### Work task
After reading the data below, copy out every line that contains the word "Security".

*** Given data Section Begins ***

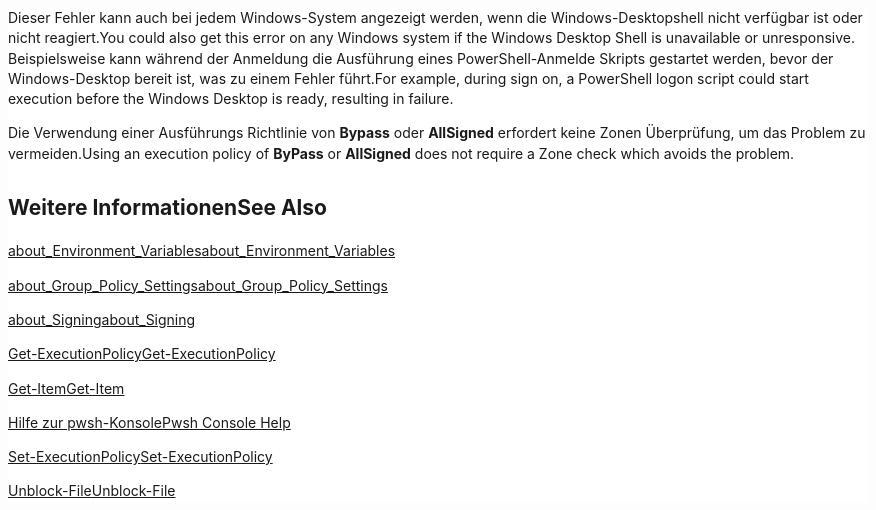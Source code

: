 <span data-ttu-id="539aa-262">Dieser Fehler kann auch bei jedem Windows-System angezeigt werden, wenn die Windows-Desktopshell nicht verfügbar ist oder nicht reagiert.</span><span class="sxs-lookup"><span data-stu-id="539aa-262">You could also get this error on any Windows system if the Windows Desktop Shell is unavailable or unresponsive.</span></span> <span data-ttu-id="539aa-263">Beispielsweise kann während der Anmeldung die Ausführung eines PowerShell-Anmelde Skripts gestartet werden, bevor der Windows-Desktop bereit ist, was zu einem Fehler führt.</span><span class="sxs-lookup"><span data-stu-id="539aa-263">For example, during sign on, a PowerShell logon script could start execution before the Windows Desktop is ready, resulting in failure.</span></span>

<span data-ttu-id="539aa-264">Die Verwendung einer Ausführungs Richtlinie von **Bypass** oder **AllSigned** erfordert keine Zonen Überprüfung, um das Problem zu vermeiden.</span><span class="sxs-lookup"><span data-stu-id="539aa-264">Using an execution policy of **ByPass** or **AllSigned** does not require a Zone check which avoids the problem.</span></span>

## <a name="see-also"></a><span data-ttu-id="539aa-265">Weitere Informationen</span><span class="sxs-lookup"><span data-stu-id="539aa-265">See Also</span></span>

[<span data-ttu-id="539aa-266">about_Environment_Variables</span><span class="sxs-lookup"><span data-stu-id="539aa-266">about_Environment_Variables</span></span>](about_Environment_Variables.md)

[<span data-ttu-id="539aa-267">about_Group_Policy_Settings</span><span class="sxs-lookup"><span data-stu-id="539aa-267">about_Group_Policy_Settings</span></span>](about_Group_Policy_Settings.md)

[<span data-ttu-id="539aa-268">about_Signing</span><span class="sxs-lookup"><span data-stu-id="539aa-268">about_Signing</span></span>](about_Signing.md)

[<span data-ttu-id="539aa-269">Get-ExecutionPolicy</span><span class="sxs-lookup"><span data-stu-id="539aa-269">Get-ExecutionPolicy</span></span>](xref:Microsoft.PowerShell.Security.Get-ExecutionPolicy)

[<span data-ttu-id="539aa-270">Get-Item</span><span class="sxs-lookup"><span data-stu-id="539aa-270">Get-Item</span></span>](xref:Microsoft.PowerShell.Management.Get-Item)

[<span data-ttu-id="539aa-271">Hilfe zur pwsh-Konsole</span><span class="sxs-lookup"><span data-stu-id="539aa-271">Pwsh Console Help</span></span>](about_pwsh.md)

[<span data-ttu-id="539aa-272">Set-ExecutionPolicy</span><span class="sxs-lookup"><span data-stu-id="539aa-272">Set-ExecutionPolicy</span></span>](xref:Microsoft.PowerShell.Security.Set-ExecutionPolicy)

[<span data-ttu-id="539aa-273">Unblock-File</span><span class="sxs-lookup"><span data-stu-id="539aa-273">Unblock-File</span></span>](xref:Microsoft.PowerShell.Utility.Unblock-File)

*** Given data Section Ends ***
*** Given data Section Begins ***

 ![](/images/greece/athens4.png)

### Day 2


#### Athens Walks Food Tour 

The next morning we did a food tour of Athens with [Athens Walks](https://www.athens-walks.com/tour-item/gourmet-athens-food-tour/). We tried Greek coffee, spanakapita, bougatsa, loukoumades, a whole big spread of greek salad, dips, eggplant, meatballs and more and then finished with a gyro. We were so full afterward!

*** Given data Section Ends ***

### Task solution
[<span data-ttu-id="539aa-269">Get-ExecutionPolicy</span><span class="sxs-lookup"><span data-stu-id="539aa-269">Get-ExecutionPolicy</span></span>](xref:Microsoft.PowerShell.Security.Get-ExecutionPolicy)
[<span data-ttu-id="539aa-272">Set-ExecutionPolicy</span><span class="sxs-lookup"><span data-stu-id="539aa-272">Set-ExecutionPolicy</span></span>](xref:Microsoft.PowerShell.Security.Set-ExecutionPolicy)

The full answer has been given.